Web APIs

Lecture 16

Dr. Colin Rundel

URLs

Query Strings

Provides named parameter(s) and value(s) that modify the behavior of the resulting page.

Format generally follows:

?arg1=value1&arg2=value2&arg3=value3

Some quick examples,

URL encoding

This is will often be handled automatically by your web browser or other tool, but it is useful to know a bit about what is happening

Spaces will encoded as ‘+’ or ‘%20’
Certain characters are reserved and will be replaced with the percent-encoded version within a URL

!	#	$	&	’	(	)
%21	%23	%24	%26	%27	%28	%29
*	+	,	/	:	;	=
%2A	%2B	%2C	%2F	%3A	%3B	%3D
?	@	[	]
%3F	%40	%5B	%5D

Characters that cannot be converted to the correct charset are replaced with HTML numeric character references (e.g. a Σ would be encoded as Σ )

Examples

URLencode("http://lmgtfy.com/?q=hello world")

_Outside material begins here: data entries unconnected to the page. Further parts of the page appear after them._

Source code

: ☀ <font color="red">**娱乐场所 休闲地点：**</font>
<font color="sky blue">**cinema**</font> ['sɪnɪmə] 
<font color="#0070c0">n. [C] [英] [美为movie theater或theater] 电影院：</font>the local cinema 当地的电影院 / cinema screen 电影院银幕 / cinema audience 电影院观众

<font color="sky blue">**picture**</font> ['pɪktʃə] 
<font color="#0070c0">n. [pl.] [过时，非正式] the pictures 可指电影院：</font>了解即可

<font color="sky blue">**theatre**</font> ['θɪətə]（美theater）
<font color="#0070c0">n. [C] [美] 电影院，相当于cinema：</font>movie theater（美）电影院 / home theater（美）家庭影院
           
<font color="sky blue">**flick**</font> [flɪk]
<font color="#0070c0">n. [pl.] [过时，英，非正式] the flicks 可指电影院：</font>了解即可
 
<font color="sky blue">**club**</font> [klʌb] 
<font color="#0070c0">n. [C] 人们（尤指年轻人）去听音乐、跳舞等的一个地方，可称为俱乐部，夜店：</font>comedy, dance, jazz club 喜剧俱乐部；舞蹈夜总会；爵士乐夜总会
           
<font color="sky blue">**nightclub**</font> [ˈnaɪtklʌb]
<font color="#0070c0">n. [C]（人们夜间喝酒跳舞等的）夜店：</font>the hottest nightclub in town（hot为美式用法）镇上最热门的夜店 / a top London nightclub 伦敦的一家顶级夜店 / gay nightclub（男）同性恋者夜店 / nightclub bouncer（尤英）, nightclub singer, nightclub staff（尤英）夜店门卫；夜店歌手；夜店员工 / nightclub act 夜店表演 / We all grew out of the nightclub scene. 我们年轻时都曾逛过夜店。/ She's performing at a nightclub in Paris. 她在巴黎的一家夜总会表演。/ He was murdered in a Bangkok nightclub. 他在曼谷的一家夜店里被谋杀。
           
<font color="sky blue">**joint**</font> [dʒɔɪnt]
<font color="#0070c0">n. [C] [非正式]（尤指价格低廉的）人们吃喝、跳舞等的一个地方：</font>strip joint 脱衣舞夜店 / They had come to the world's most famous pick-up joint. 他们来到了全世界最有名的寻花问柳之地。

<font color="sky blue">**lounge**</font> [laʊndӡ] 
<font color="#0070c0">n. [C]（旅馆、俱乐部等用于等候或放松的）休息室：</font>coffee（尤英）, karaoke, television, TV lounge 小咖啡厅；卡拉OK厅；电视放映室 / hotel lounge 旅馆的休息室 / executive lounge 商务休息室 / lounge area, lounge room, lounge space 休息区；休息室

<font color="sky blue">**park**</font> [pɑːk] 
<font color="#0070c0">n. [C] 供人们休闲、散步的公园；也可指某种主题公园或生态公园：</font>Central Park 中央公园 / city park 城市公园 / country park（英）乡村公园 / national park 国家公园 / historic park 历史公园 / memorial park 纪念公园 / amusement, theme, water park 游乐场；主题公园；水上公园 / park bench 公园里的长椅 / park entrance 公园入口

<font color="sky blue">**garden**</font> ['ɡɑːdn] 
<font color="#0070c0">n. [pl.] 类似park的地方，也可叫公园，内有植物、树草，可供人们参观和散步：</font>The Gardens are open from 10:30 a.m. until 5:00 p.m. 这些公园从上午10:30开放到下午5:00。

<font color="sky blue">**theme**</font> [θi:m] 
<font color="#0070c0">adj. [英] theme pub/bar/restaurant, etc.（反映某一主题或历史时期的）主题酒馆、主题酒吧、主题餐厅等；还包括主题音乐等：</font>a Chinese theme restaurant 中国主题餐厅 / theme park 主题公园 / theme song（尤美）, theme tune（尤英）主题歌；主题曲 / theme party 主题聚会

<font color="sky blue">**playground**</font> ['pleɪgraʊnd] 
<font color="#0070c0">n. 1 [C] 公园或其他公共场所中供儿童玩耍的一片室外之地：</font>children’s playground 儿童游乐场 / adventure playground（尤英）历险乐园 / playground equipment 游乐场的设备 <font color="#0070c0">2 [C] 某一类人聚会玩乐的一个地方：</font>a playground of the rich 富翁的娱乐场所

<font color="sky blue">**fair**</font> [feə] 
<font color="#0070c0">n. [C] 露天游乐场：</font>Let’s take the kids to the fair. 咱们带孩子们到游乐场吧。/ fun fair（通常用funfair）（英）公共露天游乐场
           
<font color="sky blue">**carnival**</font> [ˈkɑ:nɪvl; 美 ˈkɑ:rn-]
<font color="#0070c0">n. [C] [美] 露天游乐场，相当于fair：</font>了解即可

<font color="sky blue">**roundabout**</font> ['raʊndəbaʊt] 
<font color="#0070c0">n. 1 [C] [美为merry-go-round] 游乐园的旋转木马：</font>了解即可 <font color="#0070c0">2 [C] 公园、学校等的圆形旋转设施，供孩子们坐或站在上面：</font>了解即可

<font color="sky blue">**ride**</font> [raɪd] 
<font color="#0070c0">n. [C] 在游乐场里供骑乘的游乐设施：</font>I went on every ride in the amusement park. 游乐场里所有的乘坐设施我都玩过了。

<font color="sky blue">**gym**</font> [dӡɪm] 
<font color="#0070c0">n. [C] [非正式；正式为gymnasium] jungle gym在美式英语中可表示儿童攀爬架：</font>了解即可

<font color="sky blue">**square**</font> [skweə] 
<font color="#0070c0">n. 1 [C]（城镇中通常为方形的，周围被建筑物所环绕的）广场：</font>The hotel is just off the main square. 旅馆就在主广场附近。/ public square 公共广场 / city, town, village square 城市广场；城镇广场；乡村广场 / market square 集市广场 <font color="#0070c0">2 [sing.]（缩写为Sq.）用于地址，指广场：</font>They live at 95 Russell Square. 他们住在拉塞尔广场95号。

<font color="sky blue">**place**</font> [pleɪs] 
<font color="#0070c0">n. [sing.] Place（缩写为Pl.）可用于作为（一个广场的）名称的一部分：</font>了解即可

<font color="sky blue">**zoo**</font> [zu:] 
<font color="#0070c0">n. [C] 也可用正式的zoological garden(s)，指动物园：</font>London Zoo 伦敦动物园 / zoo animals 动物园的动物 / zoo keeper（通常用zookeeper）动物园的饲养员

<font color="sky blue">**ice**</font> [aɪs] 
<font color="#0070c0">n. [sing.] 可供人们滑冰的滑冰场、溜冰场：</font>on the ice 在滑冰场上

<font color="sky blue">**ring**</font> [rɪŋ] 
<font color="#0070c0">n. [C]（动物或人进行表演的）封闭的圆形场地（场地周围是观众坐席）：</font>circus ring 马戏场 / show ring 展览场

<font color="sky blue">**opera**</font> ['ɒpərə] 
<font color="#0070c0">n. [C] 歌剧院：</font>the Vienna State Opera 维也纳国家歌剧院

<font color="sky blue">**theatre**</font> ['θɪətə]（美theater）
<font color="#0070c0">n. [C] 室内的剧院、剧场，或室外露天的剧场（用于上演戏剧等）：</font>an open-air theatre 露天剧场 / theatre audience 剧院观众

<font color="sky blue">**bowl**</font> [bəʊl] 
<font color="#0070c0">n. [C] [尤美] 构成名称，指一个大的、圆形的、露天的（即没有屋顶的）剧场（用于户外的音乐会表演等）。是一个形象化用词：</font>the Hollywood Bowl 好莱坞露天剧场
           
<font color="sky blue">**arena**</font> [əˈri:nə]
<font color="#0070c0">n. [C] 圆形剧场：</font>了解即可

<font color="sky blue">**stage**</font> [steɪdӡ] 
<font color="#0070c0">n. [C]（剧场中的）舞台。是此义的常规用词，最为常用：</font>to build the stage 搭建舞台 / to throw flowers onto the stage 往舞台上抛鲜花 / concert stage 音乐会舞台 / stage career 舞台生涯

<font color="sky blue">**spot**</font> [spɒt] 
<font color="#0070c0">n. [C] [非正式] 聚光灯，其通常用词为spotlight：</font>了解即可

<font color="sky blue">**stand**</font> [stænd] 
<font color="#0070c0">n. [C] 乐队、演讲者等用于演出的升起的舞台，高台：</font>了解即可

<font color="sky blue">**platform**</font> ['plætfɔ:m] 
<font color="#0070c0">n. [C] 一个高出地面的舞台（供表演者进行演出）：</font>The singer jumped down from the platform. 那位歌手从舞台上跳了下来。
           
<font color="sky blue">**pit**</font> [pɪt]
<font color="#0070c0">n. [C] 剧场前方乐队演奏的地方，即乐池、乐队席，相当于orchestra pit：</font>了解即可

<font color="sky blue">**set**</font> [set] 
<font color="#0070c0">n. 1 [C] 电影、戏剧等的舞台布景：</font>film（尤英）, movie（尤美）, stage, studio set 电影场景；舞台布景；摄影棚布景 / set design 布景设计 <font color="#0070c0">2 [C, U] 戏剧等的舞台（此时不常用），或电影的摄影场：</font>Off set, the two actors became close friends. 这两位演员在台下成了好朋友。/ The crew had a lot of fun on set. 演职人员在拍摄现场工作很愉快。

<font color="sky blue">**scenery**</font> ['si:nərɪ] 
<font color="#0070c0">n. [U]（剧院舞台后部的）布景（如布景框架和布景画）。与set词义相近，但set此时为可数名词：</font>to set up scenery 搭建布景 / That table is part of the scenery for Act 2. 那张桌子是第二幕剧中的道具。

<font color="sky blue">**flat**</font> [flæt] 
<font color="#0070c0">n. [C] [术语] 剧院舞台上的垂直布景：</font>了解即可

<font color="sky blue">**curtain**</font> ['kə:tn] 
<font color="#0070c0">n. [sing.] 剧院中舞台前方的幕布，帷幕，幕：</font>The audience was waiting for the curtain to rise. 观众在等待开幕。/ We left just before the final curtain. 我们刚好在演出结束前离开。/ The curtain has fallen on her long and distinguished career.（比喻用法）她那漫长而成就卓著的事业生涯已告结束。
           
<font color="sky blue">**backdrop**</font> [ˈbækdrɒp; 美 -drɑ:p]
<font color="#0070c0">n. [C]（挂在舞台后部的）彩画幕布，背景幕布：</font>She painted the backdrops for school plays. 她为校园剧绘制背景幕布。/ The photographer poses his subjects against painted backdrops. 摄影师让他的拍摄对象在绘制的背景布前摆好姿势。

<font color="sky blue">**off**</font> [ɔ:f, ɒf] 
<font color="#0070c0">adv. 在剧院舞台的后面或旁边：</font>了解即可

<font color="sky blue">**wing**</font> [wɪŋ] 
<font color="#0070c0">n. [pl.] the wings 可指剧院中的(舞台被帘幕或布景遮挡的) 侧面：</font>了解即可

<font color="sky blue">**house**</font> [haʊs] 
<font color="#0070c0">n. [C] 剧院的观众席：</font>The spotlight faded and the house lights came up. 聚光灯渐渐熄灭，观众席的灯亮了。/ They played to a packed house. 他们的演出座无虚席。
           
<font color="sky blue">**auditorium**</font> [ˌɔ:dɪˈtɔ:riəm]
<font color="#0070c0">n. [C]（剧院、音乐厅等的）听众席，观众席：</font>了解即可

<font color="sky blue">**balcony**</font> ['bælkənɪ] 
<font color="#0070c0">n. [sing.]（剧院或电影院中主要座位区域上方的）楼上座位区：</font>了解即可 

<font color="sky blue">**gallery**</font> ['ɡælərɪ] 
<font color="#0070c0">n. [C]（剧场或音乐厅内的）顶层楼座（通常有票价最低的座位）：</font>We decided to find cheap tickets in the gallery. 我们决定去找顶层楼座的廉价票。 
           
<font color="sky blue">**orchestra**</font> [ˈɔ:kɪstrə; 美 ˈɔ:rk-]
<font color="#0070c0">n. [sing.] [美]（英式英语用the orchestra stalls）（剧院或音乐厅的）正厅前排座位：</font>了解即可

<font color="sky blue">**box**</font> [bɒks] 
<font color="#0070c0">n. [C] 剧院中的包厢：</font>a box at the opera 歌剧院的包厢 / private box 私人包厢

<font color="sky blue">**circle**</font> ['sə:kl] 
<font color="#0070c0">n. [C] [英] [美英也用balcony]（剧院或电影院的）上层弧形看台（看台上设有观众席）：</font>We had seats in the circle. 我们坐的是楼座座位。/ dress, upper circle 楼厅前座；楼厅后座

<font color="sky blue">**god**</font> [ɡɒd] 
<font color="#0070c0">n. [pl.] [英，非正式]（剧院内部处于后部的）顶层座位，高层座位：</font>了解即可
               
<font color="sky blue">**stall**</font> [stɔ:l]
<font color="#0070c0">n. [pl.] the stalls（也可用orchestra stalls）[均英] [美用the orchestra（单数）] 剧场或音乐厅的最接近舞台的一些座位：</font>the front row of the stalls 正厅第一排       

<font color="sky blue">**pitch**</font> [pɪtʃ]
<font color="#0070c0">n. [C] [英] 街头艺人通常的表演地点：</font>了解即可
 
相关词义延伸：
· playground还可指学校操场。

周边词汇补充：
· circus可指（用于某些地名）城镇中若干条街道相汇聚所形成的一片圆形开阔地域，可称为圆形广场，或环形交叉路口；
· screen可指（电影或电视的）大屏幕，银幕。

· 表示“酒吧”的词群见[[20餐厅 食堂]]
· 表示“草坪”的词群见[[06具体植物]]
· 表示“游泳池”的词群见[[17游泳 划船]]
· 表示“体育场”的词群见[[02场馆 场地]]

[1] "http://lmgtfy.com/?q=hello%20world"

URLdecode("http://lmgtfy.com/?q=hello%20world")

[1] "http://lmgtfy.com/?q=hello world"

URLencode("!#$&'()*+,/:;=?@[]")

[1] "!#$&'()*+,/:;=?@[]"

URLencode("!#$&'()*+,/:;=?@[]", reserved = TRUE)

[1] "%21%23%24%26%27%28%29%2A%2B%2C%2F%3A%3B%3D%3F%40%5B%5D"

URLencode("!#$&'()*+,/:;=?@[]", reserved = TRUE) |> 
  URLdecode()

[1] "!#$&'()*+,/:;=?@[]"

URLencode("Σ")

[1] "%CE%A3"

URLdecode("%CE%A3")

[1] "Σ"

RESTful APIs

REST

REpresentational State Transfer

Describes an architectural style for web services (not a standard)
All communication via HTTP requests and responses
Key features:
- Client-server architecture - separation of concerns between client and server
- Stateless - each request contains all information needed; no session state stored on server
- Addressable - resources identified by URLs (endpoints)
- Uniform interface - standard HTTP methods (GET, POST, PUT, DELETE)
- Cacheable - responses can be cached to improve performance
- Layered system - client cannot tell if connected directly to server or intermediary
Resources are represented in standard formats (typically JSON or XML)

GitHub API

GitHub provides a REST API that allows you to interact with most of the data available on the website.

There is extensive documentation and a huge number of endpoints to use - almost anything that can be done on the website can also be done via the API.

GitHub REST API

Demo 1 - GitHub API
Basic access

Get a user

List organization repositories

Pagination

Many REST APIs limit the number of results returned in a single response to manage server load and improve performance. When working with large datasets, you’ll need to make multiple requests to retrieve all results.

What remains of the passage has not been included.